Crise politique : selon Dr Abdoul Karim Saidou, la démocratie ne fragilise pas la sécurité

<< Le Burkina Faso à l’épreuve d’une nouvelle transition : leçons apprises, défis et perspectives >> : c’est sous ce thème que le Centre pour la Gouvernance Démocratique (CGD) et l’ONG Diakonia ont tenu ce samedi 05 février 2022, un mini-colloque sur la situation de crise au Burkina Faso, marquée par le coup d’Etat et une transition en gestation. Plusieurs sous-thèmes ont été abordés par des enseignants-chercheurs en sciences sociales. Parmi les panéliste figurait Dr Abdoul Karim Saidou, qui a développé le sous-thème : “Régime démocratique et lutte efficace contre le terrorisme : mariage impossible?”

Vue des panelistes

Le Professeur Albert Ouédraogo, enseignant-chercheur en lettres modernes, a exposé sur les forces et faiblesses du régime de Roch Marc Christian Kaboré. En abordant les forces de ce régime, il a souligné le fait qu’il a été démocratiquement élu, et jouissait d’une légitimité et d’une popularité. Il a également abordé la question de l’affaiblissement de certains partis politiques d’opposition qui se sont finalement alliés au MPP.

Pr Ouédraogo n’a pas manqué de pointer du doigt la chefferie coutumière et religieuse et les opérateurs économiques qui, pour lui, ont été politisés par le parti au pouvoir.

Le Professeur de lettres modernes a par ailleurs fait remarquer que l’une des forces majeures de l’ex-parti au pouvoir était la maîtrise de l’arène politique burkinabè par ses trois grandes figures, à savoir Salifou Diallo, Simon Compaoré et Roch Marc Christian Kaboré.

En ce qui concerne les faiblesses du MPP, le paneliste a indiqué que la malchance du régime Kaboré, c’est d’être venu aux affaires après une insurrection. Car, pour lui, les attentes étaient pressantes et énormes.

Albert Ouédraogo a, en outre, souligné la méfiance de l’ex-président Kaboré vis-à-vis des militaires, dans le registre des faiblesses. A ces points faibles est venu s’ajouter le décès de Salifou Diallo, stratège du parti.

L’assassinat de Ladji Yôrô, des nominations de complaisance, les interdictions de manifestations et la coupure abusive de l’internet ont été, entre autres, les facteurs qui ont précipité la chute du régime par un coup d’Etat, a analysé Pr Ouédraogo.

Quant au deuxième paneliste, Dr Abdoulaye Barro, il a exposé sur “les imprévus de l’histoire : le destin de la démocratie burkinabè”. Ce philosophe a d’abord confié que l’homme aime la vérité et la démocratie, et qu’il ne suffit pas d’avoir le pouvoir pour avoir raison, ni d’avoir raison pour avoir le pouvoir.

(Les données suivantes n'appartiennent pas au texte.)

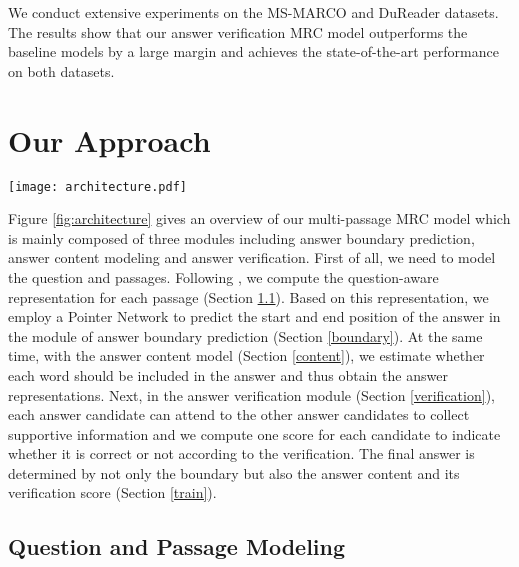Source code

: \documentclass[11pt,a4paper]{article}
\newcommand{\figref}[1]{Figure \ref{#1}}
\newcommand{\secref}[1]{Section \ref{#1}}
\begin{document}
We conduct extensive experiments on the MS-MARCO \cite{marco} and DuReader \cite{dureader} datasets. The results show that our answer verification MRC model outperforms the baseline models by a large margin and achieves the state-of-the-art performance on both datasets. 












 
\section{Our Approach}
\label{approach}


\begin{figure*}[ht]
\centering
\texttt{[image: architecture.pdf]}

\caption{Overview of our method for multi-passage machine reading comprehension}
\label{fig:architecture}
\end{figure*}

\figref{fig:architecture} gives an overview of our multi-passage MRC model
which is mainly composed of three modules including answer boundary prediction, answer content modeling and answer verification.
First of all, we need to model the question and passages. Following , we compute the question-aware representation for each passage (\secref{modeling}).
Based on this representation, we employ a Pointer Network \cite{pointer-net} to predict the start and end position of the answer in the module of answer boundary prediction (\secref{boundary}). 
At the same time, with the answer content model (\secref{content}), we estimate whether each word should be included in the answer and thus obtain the answer representations. 
Next, in the answer verification module (\secref{verification}), each answer candidate can attend to the other answer candidates to collect supportive information and we compute one score for each candidate to indicate whether it is correct or not according to the verification. 
The final answer is determined by not only the boundary but also the answer content and its verification score (\secref{train}).



\subsection{Question and Passage Modeling}
\label{modeling}
\end{document}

Selon Dr Barro, l’esprit de l’insurrection doit être compris comme une donnée permanente dans la gestion de notre histoire. Il a aussi confié que le coup d’Etat du 24 janvier 2022 n’est qu’une parenthèse historique qui doit nous permettre de gérer au plus vite la question du terrorisme, tout en évitant que cela ne nous amène à remettre en cause nos convictions démocratiques.

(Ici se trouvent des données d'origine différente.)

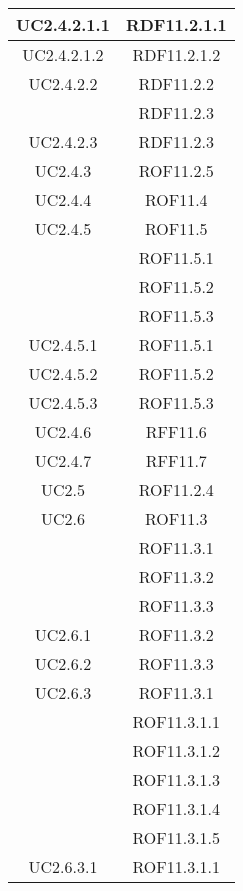 \begin{longtable}{|c|c|}
\midrule
UC2.4.2.1.1
& RDF11.2.1.1\\

\midrule
UC2.4.2.1.2
& RDF11.2.1.2\\

\midrule
UC2.4.2.2
& RDF11.2.2\\
& RDF11.2.3\\

\midrule
UC2.4.2.3
& RDF11.2.3\\

\midrule
UC2.4.3
& ROF11.2.5\\

\midrule
UC2.4.4
& ROF11.4\\

\midrule
UC2.4.5
& ROF11.5\\
& ROF11.5.1\\
& ROF11.5.2\\
& ROF11.5.3\\

\midrule
UC2.4.5.1
& ROF11.5.1\\

\midrule
UC2.4.5.2
& ROF11.5.2\\

\midrule
UC2.4.5.3
& ROF11.5.3\\

\midrule
UC2.4.6
& RFF11.6\\

\midrule
UC2.4.7
& RFF11.7\\

\midrule
UC2.5
& ROF11.2.4\\

\midrule
UC2.6
& ROF11.3\\
& ROF11.3.1\\
& ROF11.3.2\\
& ROF11.3.3\\

\midrule
UC2.6.1
& ROF11.3.2\\

\midrule
UC2.6.2
& ROF11.3.3\\

\midrule
UC2.6.3
& ROF11.3.1\\
& ROF11.3.1.1\\
& ROF11.3.1.2\\
& ROF11.3.1.3\\
& ROF11.3.1.4\\
& ROF11.3.1.5\\

\midrule
UC2.6.3.1
& ROF11.3.1.1\\


\end{longtable}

En faisant l’histoire des coups d’État, Dr Fati Balima a essayé d’établir une corrélation entre l’armée et la politique. Selon elle, en 2015, par exemple, on a assisté à la démilitarisation du pouvoir avec la configuration institutionnelle du pouvoir où la dimension militaire a été laissée de côté. Cette démilitarisation pour elle, n’a pas entraîné une longue dépolitisation de l’armée.

Docteur Abdoul Karim Saidou, quant à lui, il a abordé le sous-thème: “Régime démocratique et lutte efficace contre le terrorisme : mariage impossible?”

Il est parti du postulat que les démocraties ne se font pas la guerre, et qu’elles sont moins exposées aux guerres civiles. En énumérant quelques exemples pour appuyer ses propos, il a indiqué que la démocratie est un système moderne pour diriger nos sociétés. Pour lui, la démocratie ne fragilise pas la sécurité, et l’insécurité ne fragilise pas non plus la démocratie. << Ce sont les coups d’État qui fragilisent l’armée>>, a martelé Dr Saidou. Et de mettre plutôt en cause la mauvaise gouvernance.

Le politologue a montré que l’autoritarisme peut susciter le développement, mais que cela dependra des pratiques. << Si les pratiques ne mobilisent pas les investissements dans les secteurs sociaux de base, ce serait impossible. Comme quoi, la démocratie n’est pas, dans l’absolu, la seule voie pour aller vers le développement>>, a-t-il conclu.